Enhancing livelihoods for women using Productive Energy Use appliances
Gender gaps
A new report from CrossBoundary Advisory and Odyssey, funded by Shell Foundation with UK aid from the UK government, offers a landscape analysis and market sizing report that explores which productive use energy (PUE) appliances represent the highest potential to improve livelihoods. The report also looks at how results-based financing (RBF) allows for the alignment of gender outcome targets with priorities of impact-driven stakeholders and offers a means of tracking investments and progress.
PUE is especially relevant to women as their economic development has lagged behind that of men in sub-Saharan Africa, where there is a gender pay gap of 30%. Gender gaps are exacerbated when looking at rural women. Based on the UN’s Millenium Development Goals, rural women suffer disproportionately from poverty. They also face higher levels of discrimination, violence and insecurity when compared to rural men or urban men and women.
Transformational impact on gender outcomes
The report looked at several PUE appliances, including solar water pumps, cold storage/cold chain tech, agri-processing, clean cookstoves, hair clippers, hand-powered tools and sewing machines, before shortlisting four which have the biggest impact potential for women.
All four of the selected appliances have a transformational impact on gender outcomes, albeit in different ways: Clean cooking and solar water pumps have the largest impact on time savings for women; access to/ownership of cold storage, and agri-processing for micro-entrepreneurship have a large impact on a woman’s income. Solar water pumps also have a considerable impact on income; however, it is worth noting that female ownership of these appliances is low.
Encouraging access to PUE appliances
The report goes on to look at how RBF programmes need to be designed and piloted to encourage scaled access to these PUE appliances:
- Effective RBF programmes require context-specific interventions tailored to specific target markets and countries;
- RBF objectives should be clear, simple, and focus on addressing a specific barrier;
- RBF indicators must be measurable, cost-effective, and driven by outcomes as opposed to outputs;
- Balancing the needs of investors and RBF beneficiaries: Consider a milestone/upfront payment structure or gradient level of incentives across different beneficiary groups (mature vs less mature);
- Technology can be a solution to address key RBF challenges in monitoring and verification. However, cost-benefit analysis should be considered for each pilot vs scale up phases.

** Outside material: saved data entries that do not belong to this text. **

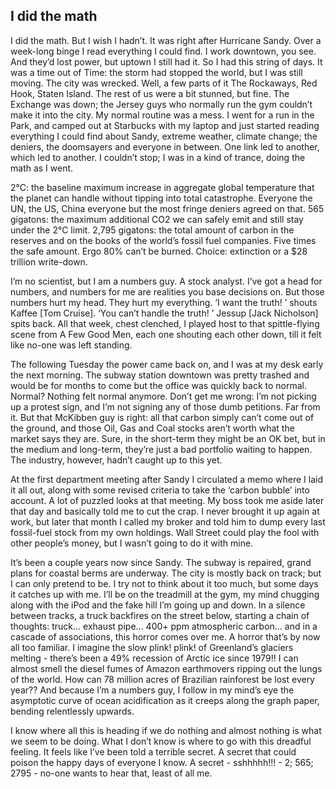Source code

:## I did the math

I did the math.
But I wish I hadn’t.
It was right after Hurricane Sandy.
Over a week-long binge I read everything I could find.
I work downtown, you see.
And they’d lost power, but uptown I still had it.
So I had this string of days.
It was a time out of Time: the storm had stopped the world, but I was still moving.
The city was wrecked.
Well, a few parts of it  The Rockaways, Red Hook, Staten Island.
The rest of us were a bit stunned, but fine.
The Exchange was down; the Jersey guys who normally run the gym couldn’t make it into the city.
My normal routine was a mess.
I went for a run in the Park, and camped out at Starbucks with my laptop and just started reading everything I could find  about Sandy, extreme weather, climate change; the deniers, the doomsayers and everyone in between.
One link led to another, which led to another.
I couldn’t stop; I was in a kind of trance, doing the math as I went.

2°C: the baseline maximum increase in aggregate global temperature that the planet can handle without tipping into total catastrophe.
Everyone  the UN, the US, China  everyone but the most fringe deniers  agreed on that.
565 gigatons: the maximum additional CO2 we can safely emit and still stay under the 2°C limit.
2,795 gigatons: the total amount of carbon in the reserves  and on the books  of the world’s fossil fuel companies.
Five times the safe amount.
Ergo 80% can’t be burned.
Choice: extinction or a $28 trillion write-down.

I’m no scientist, but I am a numbers guy.
A stock analyst.
I’ve got a head for numbers, and numbers for me are realities you base decisions on.
But those numbers hurt my head.
They hurt my everything.
‘I want the truth!
’ shouts Kaffee [Tom Cruise].
‘You can’t handle the truth!
’ Jessup [Jack Nicholson] spits back.
All that week, chest clenched, I played host to that spittle-flying scene from A Few Good Men, each one shouting each other down, till it felt like no-one was left standing.

The following Tuesday the power came back on, and I was at my desk early the next morning.
The subway station downtown was pretty trashed  and would be for months to come  but the office was quickly back to normal.
Normal?
Nothing felt normal anymore.
Don’t get me wrong: I’m not picking up a protest sign, and I’m not signing any of those dumb petitions.
Far from it.
But that McKibben guy is right: all that carbon simply can’t come out of the ground, and those Oil, Gas and Coal stocks aren’t worth what the market says they are.
Sure, in the short-term they might be an OK bet, but in the medium and long-term, they’re just a bad portfolio waiting to happen.
The industry, however, hadn’t caught up to this yet.

At the first department meeting after Sandy I circulated a memo where I laid it all out, along with some revised criteria to take the ‘carbon bubble’ into account.
A lot of puzzled looks at that meeting.
My boss took me aside later that day and basically told me to cut the crap.
I never brought it up again at work, but later that month I called my broker and told him to dump every last fossil-fuel stock from my own holdings.
Wall Street could play the fool with other people’s money, but I wasn’t going to do it with mine.

It’s been a couple years now since Sandy.
The subway is repaired, grand plans for coastal berms are underway.
The city is mostly back on track; but I can only pretend to be.
I try not to think about it too much, but some days it catches up with me.
I’ll be on the treadmill at the gym, my mind chugging along with the iPod and the fake hill I’m going up and down.
In a silence between tracks, a truck backfires on the street below, starting a chain of thoughts: truck... exhaust pipe... 400+ ppm atmospheric carbon... and in a cascade of associations, this horror comes over me.
A horror that’s by now all too familiar.
I imagine the slow plink!
plink!
of Greenland’s glaciers melting - there’s been a 49% recession of Arctic ice since 1979!!
I can almost smell the diesel fumes of Amazon earthmovers ripping out the lungs of the world.
How can 78 million acres of Brazilian rainforest be lost every year??
And because I’m a numbers guy, I follow in my mind’s eye the asymptotic curve of ocean acidification as it creeps along the graph paper, bending relentlessly upwards.

I know where all this is heading if we do nothing  and almost nothing is what we seem to be doing.
What I don’t know is where to go with this dreadful feeling.
It feels like I’ve been told a terrible secret.
A secret that could poison the happy days of everyone I know.
A secret - sshhhhh!!! - 2; 565; 2795 - no-one wants to hear that, least of all me.

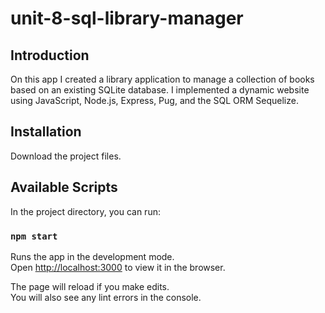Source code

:# unit-8-sql-library-manager

## Introduction

On this app I created a library application to manage a collection of books based on an existing SQLite database.
I implemented a dynamic website using JavaScript, Node.js, Express, Pug, and the SQL ORM Sequelize.

## Installation

Download the project files.

## Available Scripts

In the project directory, you can run:

### `npm start`

Runs the app in the development mode.<br>
Open [http://localhost:3000](http://localhost:3000) to view it in the browser.

The page will reload if you make edits.<br>
You will also see any lint errors in the console.
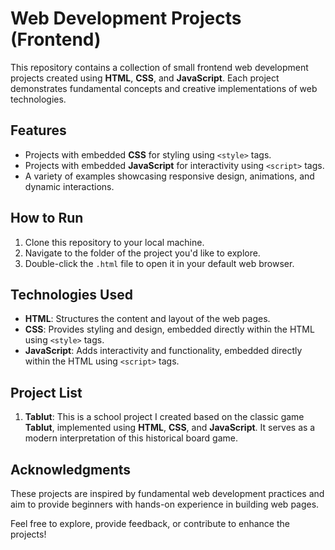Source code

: # Web Development Projects (Frontend)

This repository contains a collection of small frontend web development projects created using **HTML**, **CSS**, and **JavaScript**. Each project demonstrates fundamental concepts and creative implementations of web technologies.

## Features

- Projects with embedded **CSS** for styling using `<style>` tags.  
- Projects with embedded **JavaScript** for interactivity using `<script>` tags.  
- A variety of examples showcasing responsive design, animations, and dynamic interactions.

## How to Run

1. Clone this repository to your local machine.  
2. Navigate to the folder of the project you'd like to explore.  
3. Double-click the `.html` file to open it in your default web browser.  

## Technologies Used

- **HTML**: Structures the content and layout of the web pages.  
- **CSS**: Provides styling and design, embedded directly within the HTML using `<style>` tags.  
- **JavaScript**: Adds interactivity and functionality, embedded directly within the HTML using `<script>` tags.  

## Project List
1. **Tablut**: This is a school project I created based on the classic game **Tablut**, implemented using **HTML**, **CSS**, and **JavaScript**. It serves as a modern interpretation of this historical board game.

## Acknowledgments

These projects are inspired by fundamental web development practices and aim to provide beginners with hands-on experience in building web pages.  

Feel free to explore, provide feedback, or contribute to enhance the projects!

Working at the nexus of energy access and gender
RBFs focused on gender outcomes can be catalytic tools to unlock capital for the improvement of livelihoods of women through PUE. There is a clear interest in the nexus of energy access and gender: the energy access investors engaged in the development of the report see immense value in having a gender focus, given the disproportionate benefit energy access can have on women.
However, it was also noted that in these nascent days of gender lens investing, investors are unclear on how to integrate a gender lens in a meaningful way. Outcome-focused RBFs can be an important tool for gender impact for capital providers looking to integrate gender into energy access investments.